Exercise data:
.....

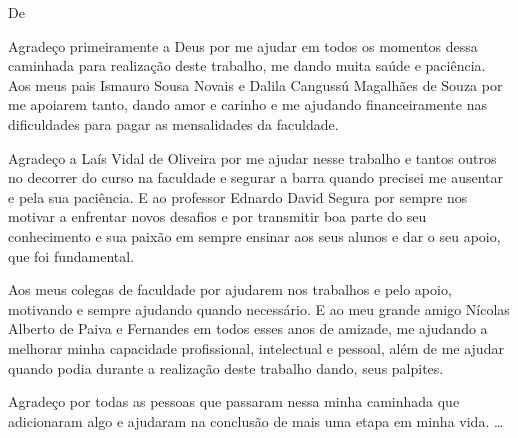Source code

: \begin{agradecimentos}

De \imprimirAutorUm
\newline
\par Agradeço primeiramente a Deus por me ajudar em todos os momentos dessa caminhada para realização deste trabalho, me dando muita saúde e paciência.
Aos meus pais Ismauro Sousa Novais e Dalila Cangussú Magalhães de Souza por me apoiarem tanto, dando amor e carinho e me ajudando financeiramente nas dificuldades para pagar as mensalidades da faculdade.
\par Agradeço a Laís Vidal de Oliveira por me ajudar nesse trabalho e tantos outros no decorrer do curso na faculdade e segurar a barra quando precisei me ausentar e pela sua paciência.
E ao professor Ednardo David Segura  por sempre nos motivar a enfrentar novos desafios e por transmitir boa parte do seu conhecimento e sua paixão em sempre ensinar aos seus alunos e dar o seu apoio, que foi fundamental.
\par Aos meus colegas de faculdade por ajudarem nos trabalhos e pelo apoio, motivando e sempre ajudando quando necessário.
E ao meu grande amigo Nícolas Alberto de Paiva e Fernandes em todos esses anos de amizade, me ajudando a melhorar minha capacidade profissional, intelectual e pessoal, além de me ajudar quando podia durante a realização deste trabalho dando, seus palpites.
\par Agradeço por todas as pessoas que passaram nessa minha caminhada que adicionaram algo e ajudaram na conclusão de mais uma etapa em minha vida.
  \ldots \\



\end{agradecimentos}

.....

What is being asked: Return a copy of each line in the entries that contains "sempre".

Response to this exercise:
E ao professor Ednardo David Segura  por sempre nos motivar a enfrentar novos desafios e por transmitir boa parte do seu conhecimento e sua paixão em sempre ensinar aos seus alunos e dar o seu apoio, que foi fundamental.
\par Aos meus colegas de faculdade por ajudarem nos trabalhos e pelo apoio, motivando e sempre ajudando quando necessário.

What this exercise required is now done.